## Your instructions:
Could you find every line in the records below that contains the word "using" and copy it?

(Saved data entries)
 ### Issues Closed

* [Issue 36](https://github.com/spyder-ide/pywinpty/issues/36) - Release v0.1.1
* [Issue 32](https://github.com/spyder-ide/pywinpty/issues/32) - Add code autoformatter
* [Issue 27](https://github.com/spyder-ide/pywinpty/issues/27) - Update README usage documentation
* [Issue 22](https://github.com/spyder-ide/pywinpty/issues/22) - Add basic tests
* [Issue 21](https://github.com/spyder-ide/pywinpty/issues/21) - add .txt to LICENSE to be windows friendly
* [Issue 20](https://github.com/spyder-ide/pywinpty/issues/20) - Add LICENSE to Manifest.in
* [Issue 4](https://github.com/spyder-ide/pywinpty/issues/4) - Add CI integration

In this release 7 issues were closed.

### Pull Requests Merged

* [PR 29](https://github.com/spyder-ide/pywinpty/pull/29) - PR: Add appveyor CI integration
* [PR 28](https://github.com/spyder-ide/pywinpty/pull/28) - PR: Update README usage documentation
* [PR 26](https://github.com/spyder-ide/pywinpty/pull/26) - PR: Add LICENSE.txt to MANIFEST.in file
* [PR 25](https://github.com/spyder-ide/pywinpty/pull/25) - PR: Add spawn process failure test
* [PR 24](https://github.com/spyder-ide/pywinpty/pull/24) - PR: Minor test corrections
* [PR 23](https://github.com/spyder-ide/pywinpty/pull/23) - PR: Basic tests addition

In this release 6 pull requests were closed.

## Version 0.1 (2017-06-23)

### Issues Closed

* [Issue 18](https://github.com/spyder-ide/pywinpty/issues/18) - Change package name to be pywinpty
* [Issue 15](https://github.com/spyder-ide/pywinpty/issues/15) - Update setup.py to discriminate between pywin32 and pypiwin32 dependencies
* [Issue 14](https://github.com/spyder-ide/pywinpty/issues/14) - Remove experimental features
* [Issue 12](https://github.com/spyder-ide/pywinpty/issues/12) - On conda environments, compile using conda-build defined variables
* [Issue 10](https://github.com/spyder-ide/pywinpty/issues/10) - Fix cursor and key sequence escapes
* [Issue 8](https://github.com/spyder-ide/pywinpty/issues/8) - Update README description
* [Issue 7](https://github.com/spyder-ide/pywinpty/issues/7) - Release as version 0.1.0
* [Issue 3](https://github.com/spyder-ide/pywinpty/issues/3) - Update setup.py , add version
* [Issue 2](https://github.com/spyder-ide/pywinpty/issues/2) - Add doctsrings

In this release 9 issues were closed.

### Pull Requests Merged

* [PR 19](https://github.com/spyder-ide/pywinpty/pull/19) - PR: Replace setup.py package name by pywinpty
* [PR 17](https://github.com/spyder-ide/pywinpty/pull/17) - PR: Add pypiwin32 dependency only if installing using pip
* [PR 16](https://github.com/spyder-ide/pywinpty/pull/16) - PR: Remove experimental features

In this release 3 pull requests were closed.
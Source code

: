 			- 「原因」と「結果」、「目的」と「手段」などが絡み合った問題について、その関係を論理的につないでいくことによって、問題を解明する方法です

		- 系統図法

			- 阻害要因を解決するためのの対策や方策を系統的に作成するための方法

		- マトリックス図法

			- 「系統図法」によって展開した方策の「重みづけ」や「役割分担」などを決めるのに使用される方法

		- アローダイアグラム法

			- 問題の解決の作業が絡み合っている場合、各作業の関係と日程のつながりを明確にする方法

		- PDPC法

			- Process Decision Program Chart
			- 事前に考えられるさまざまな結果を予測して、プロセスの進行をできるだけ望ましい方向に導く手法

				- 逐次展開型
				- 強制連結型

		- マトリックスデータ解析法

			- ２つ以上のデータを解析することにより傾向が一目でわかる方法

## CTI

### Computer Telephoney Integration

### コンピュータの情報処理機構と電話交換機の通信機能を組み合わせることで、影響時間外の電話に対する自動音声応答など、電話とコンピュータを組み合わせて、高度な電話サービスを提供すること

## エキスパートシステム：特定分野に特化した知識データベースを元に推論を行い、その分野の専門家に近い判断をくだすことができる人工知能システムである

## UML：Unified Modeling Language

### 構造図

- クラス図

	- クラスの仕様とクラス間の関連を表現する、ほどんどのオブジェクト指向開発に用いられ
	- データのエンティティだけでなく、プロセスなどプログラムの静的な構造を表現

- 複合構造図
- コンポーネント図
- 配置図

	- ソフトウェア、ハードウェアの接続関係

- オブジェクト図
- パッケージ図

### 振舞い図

## Answer box:
* [Issue 12](https://github.com/spyder-ide/pywinpty/issues/12) - On conda environments, compile using conda-build defined variables
* [PR 17](https://github.com/spyder-ide/pywinpty/pull/17) - PR: Add pypiwin32 dependency only if installing using pip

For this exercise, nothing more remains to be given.